I read a simple essay on Lee Kuan Yew. Mr Lee is a giant for a little city state. Lets read the essay, and then make a fair assessment. Dont be bias, put aside sentiments and personal feelings. While agreeing to the point that peace is never static and in fact it is transcient in nature, we do have to allow a little bit of flexibility and being pragmatic most of the time. There is more to leadership than to succumb to limited aim and scope.
On man-made Law, i suppose it was not crafted for the fun of it. There is a larger picture to it. We do have to agree that not everyone has the privilege to be blessed with wisdom and a view of the larger picture. Most of us are walking about with limited aim and scope in life. Lee in Singapore and our own Tun Mahathir are two interesting leader to be analysed. Their wisdom is far reaching.
Here is the essay.......
Lee Kuan Yew - First Premier of Singapore
When Lee Kuan Yew resigned as Prime minister of Singapore in 1990 it was the end of the reign of a tiger; a man who took no prisoners in his drive to the top. Serving his country from 1959 until 1990, he was the longest serving prime minister of any country at that time.

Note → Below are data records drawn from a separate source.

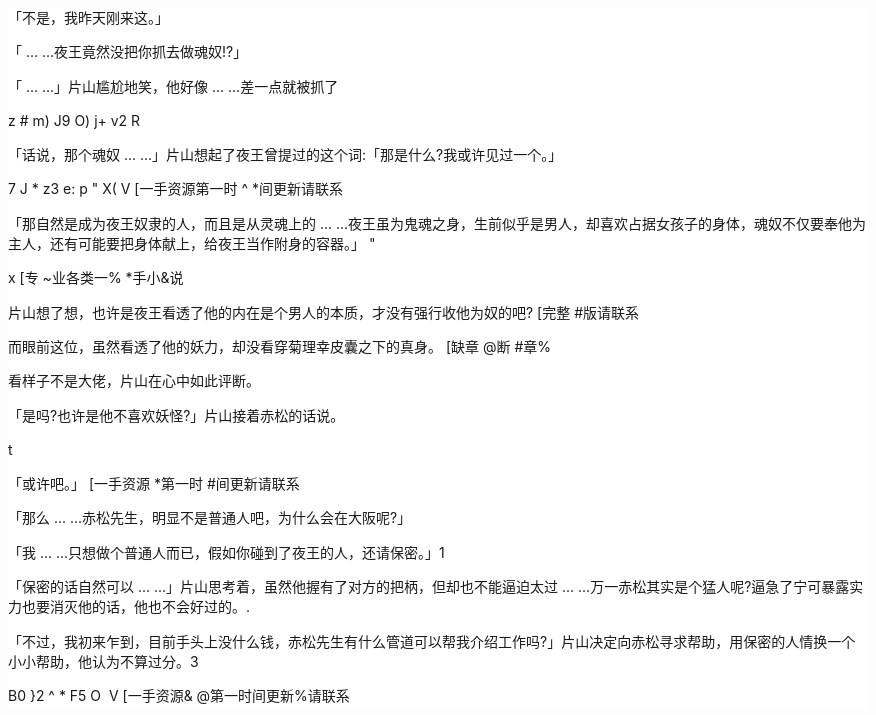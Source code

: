 「不是，我昨天刚来这。」



「 ... ...夜王竟然没把你抓去做魂奴!?」



「 ... ...」片山尴尬地笑，他好像 ... ...差一点就被抓了

z # m) J9 O) j+ v2 R 



「话说，那个魂奴 ... ...」片山想起了夜王曾提过的这个词:「那是什么?我或许见过一个。」



7 J * z3 e: p " X( V [一手资源第一时 ^ *间更新请联系



「那自然是成为夜王奴隶的人，而且是从灵魂上的 ... ...夜王虽为鬼魂之身，生前似乎是男人，却喜欢占据女孩子的身体，魂奴不仅要奉他为主人，还有可能要把身体献上，给夜王当作附身的容器。」 "

x [专 ~业各类一% *手小&说



片山想了想，也许是夜王看透了他的内在是个男人的本质，才没有强行收他为奴的吧? [完整 #版请联系





而眼前这位，虽然看透了他的妖力，却没看穿菊理幸皮囊之下的真身。 [缺章 @断 #章%



看样子不是大佬，片山在心中如此评断。





「是吗?也许是他不喜欢妖怪?」片山接着赤松的话说。

t





「或许吧。」 [一手资源 *第一时 #间更新请联系





「那么 ... ...赤松先生，明显不是普通人吧，为什么会在大阪呢?」



「我 ... ...只想做个普通人而已，假如你碰到了夜王的人，还请保密。」1





「保密的话自然可以 ... ...」片山思考着，虽然他握有了对方的把柄，但却也不能逼迫太过 ... ...万一赤松其实是个猛人呢?逼急了宁可暴露实力也要消灭他的话，他也不会好过的。.





「不过，我初来乍到，目前手头上没什么钱，赤松先生有什么管道可以帮我介绍工作吗?」片山决定向赤松寻求帮助，用保密的人情换一个小小帮助，他认为不算过分。3

B0 }2  ^ * F5 O  V [一手资源& @第一时间更新%请联系
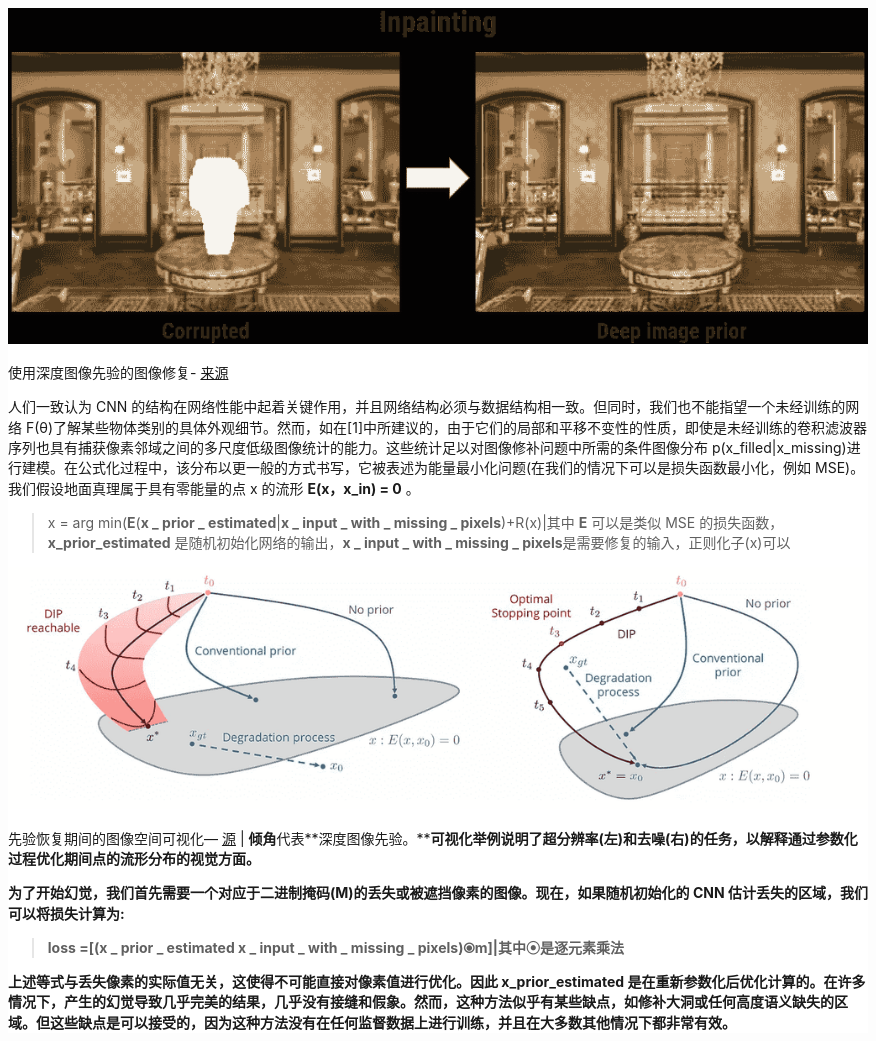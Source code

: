 ![](img/7eea1143eb7030ea72681f050d16c35f.png)

使用深度图像先验的图像修复- [来源](https://www.311institute.com/ai-can-now-restore-your-corrupted-photos-to-its-pristine-original-condition/)

人们一致认为 CNN 的结构在网络性能中起着关键作用，并且网络结构必须与数据结构相一致。但同时，我们也不能指望一个未经训练的网络 F(θ)了解某些物体类别的具体外观细节。然而，如在[1]中所建议的，由于它们的局部和平移不变性的性质，即使是未经训练的卷积滤波器序列也具有捕获像素邻域之间的多尺度低级图像统计的能力。这些统计足以对图像修补问题中所需的条件图像分布 p(x_filled|x_missing)进行建模。在公式化过程中，该分布以更一般的方式书写，它被表述为能量最小化问题(在我们的情况下可以是损失函数最小化，例如 MSE)。我们假设地面真理属于具有零能量的点 x 的流形 **E(x，x_in) = 0** 。

> x = arg min(**E**(**x _ prior _ estimated**|**x _ input _ with _ missing _ pixels**)+R(x)|其中 **E** 可以是类似 MSE 的损失函数， **x_prior_estimated** 是随机初始化网络的输出，**x _ input _ with _ missing _ pixels**是需要修复的输入，正则化子(x)可以

![](img/9e20ce8e7ee7fa3e622a35fcda5edf14.png)

先验恢复期间的图像空间可视化— [源](https://arxiv.org/pdf/1711.10925.pdf) | **倾角**代表**深度图像先验。****可视化举例说明了超分辨率(左)和去噪(右)的任务，以解释通过参数化过程优化期间点的流形分布的视觉方面。**

**为了开始幻觉，我们首先需要一个对应于二进制掩码(M)的丢失或被遮挡像素的图像。现在，如果随机初始化的 CNN 估计丢失的区域，我们可以将损失计算为:**

> **loss =[(**x _ prior _ estimated x _ input _ with _ missing _ pixels**)⦿m]|其中⦿是逐元素乘法**

**上述等式与丢失像素的实际值无关，这使得不可能直接对像素值进行优化。因此 **x_prior_estimated** 是在重新参数化后优化计算的。在许多情况下，产生的幻觉导致几乎完美的结果，几乎没有接缝和假象。然而，这种方法似乎有某些缺点，如修补大洞或任何高度语义缺失的区域。但这些缺点是可以接受的，因为这种方法没有在任何监督数据上进行训练，并且在大多数其他情况下都非常有效。**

Had it not been for the Japanese occupation of Singapore it is doubtful that he would have led his country, but that occupation had such a profound effect on him that it completely changed the course of his life. He was determined that no foreign power would ever again control his country and that his countrymen would never again be “the playthings of a foreign power”. His treatment by the Japanese was such that this burning ambition remained with him always.
After the war he was educated in England as a lawyer and on his return to Singapore joined the pro-British Progressive Party, for which he acted as an election agent in the 1951 elections. However, Lee was born of Chinese parents, and had a Chinese attitude to life and politics and realized, correctly, that no party could succeed in Singapore without the support of the Chinese working class, even though the majority at that time was not allowed to vote.
His opportunity came in 1953 when the Rendell Commission allowed all local born Singaporeans to have the vote, which enfranchised millions of Chinese-speaking voters. Lee Kuan Yew founded the People’s Action Party in 1954, a leftist party that formed an alliance with the trades unionists. The Communist Part was illegal in Malaysia, so the pro-communist trades unions considered an alliance with a respectable political party to be to their advantage. The British members of the PAP needed the support of the Chinese trade unionized masses to help them gain power, and both sides had the same objective of self government for Singapore and the removal of British rule.
Lee was appointed Secretary General of the People’s Action Party, and held that post until 1992, well after his retirement from national office. Thanks to the support of the Chinese-speaking masses, he was elected into the Legislative Assembly in 1955, and after his party won the next election, he became the first prime minister of his country in 1959. However, this was only the start of his work, not the end.
Lee ran a very tight ship. He possessed the Chinese trait of strict discipline and obedience of orders. When he took office he found the political scene to be full of corruption and he stamped this out immediately. He accepted no argument or criticism, and had no hesitation in destroying anybody who stood against him. The way he cut out corruption was to make it illegal, and he appointed an agency that enforced these laws rigorously. He was a tenacious fighter who left anybody who opposed him beaten. He enforced strict discipline and complete intolerance of disobedience. If you agreed with him you were fine. If not . . .
He had a typical attitude towards the severe housing shortage that existed when he took over the reins of power. He instituted a building program that increased state ownership of affordable housing from below 10% to over 90%. He invested in his country’s industry to provide employment to everybody, and the ability to afford the housing. Anybody who opposed him was politically destroyed. He could not be beaten. He was tenacious and refused to be beaten in anything he believed was right for his country. He abhorred corruption.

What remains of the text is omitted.